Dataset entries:

>>>

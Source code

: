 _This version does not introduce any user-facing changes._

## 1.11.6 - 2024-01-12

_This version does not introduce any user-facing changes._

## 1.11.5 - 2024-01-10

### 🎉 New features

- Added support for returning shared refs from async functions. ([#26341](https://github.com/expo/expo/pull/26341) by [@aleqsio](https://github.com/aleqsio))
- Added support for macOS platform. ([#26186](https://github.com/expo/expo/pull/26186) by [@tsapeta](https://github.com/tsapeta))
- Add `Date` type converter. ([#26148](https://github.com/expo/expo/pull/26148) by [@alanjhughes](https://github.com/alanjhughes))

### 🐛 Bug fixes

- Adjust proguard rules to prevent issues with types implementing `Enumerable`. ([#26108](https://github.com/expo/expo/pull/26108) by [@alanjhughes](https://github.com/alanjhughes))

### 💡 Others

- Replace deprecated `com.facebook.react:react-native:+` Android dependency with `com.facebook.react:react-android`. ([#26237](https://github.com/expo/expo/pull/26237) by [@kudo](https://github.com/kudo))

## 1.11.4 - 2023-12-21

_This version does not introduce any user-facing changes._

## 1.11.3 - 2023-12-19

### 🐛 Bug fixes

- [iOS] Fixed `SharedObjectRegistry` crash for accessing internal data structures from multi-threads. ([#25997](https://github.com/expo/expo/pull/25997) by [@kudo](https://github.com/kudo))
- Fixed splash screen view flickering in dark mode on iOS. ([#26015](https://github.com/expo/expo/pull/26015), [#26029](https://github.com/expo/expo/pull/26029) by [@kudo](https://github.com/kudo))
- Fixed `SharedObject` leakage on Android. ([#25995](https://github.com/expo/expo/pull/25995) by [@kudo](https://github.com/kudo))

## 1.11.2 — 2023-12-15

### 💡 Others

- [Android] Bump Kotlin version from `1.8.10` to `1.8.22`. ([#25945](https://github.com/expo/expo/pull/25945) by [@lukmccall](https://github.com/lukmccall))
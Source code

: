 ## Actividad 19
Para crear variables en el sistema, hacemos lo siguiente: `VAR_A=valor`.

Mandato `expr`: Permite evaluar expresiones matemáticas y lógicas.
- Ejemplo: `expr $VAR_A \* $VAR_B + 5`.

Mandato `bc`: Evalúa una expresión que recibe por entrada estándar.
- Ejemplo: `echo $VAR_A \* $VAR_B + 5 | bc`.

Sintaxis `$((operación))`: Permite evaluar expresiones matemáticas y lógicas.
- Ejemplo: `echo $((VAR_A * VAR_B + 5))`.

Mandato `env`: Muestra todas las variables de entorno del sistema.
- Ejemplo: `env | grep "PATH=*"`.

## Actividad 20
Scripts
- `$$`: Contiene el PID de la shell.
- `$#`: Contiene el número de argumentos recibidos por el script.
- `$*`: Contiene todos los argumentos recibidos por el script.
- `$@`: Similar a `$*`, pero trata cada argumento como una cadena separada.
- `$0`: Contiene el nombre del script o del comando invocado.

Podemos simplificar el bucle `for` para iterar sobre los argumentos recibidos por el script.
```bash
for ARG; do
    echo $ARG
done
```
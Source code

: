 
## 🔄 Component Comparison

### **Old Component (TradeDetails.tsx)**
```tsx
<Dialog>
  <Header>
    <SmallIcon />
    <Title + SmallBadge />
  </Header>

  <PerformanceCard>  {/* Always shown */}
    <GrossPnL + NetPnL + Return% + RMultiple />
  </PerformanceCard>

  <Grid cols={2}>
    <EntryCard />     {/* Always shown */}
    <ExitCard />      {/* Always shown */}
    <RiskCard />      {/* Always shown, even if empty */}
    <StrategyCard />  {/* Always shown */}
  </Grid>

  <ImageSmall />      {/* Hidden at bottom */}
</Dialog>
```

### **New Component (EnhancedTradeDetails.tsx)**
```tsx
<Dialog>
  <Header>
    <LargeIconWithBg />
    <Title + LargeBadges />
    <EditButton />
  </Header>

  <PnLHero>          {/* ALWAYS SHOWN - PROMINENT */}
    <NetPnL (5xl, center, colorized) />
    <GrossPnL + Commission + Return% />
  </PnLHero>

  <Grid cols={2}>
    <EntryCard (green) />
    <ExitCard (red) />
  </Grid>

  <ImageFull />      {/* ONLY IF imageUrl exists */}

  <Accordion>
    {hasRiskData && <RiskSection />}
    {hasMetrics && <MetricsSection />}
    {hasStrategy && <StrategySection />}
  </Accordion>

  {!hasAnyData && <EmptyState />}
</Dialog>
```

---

<<<

Using the records above, find and show each line with the string "Component".

■ Response below:
## 🔄 Component Comparison
### **Old Component (TradeDetails.tsx)**
### **New Component (EnhancedTradeDetails.tsx)**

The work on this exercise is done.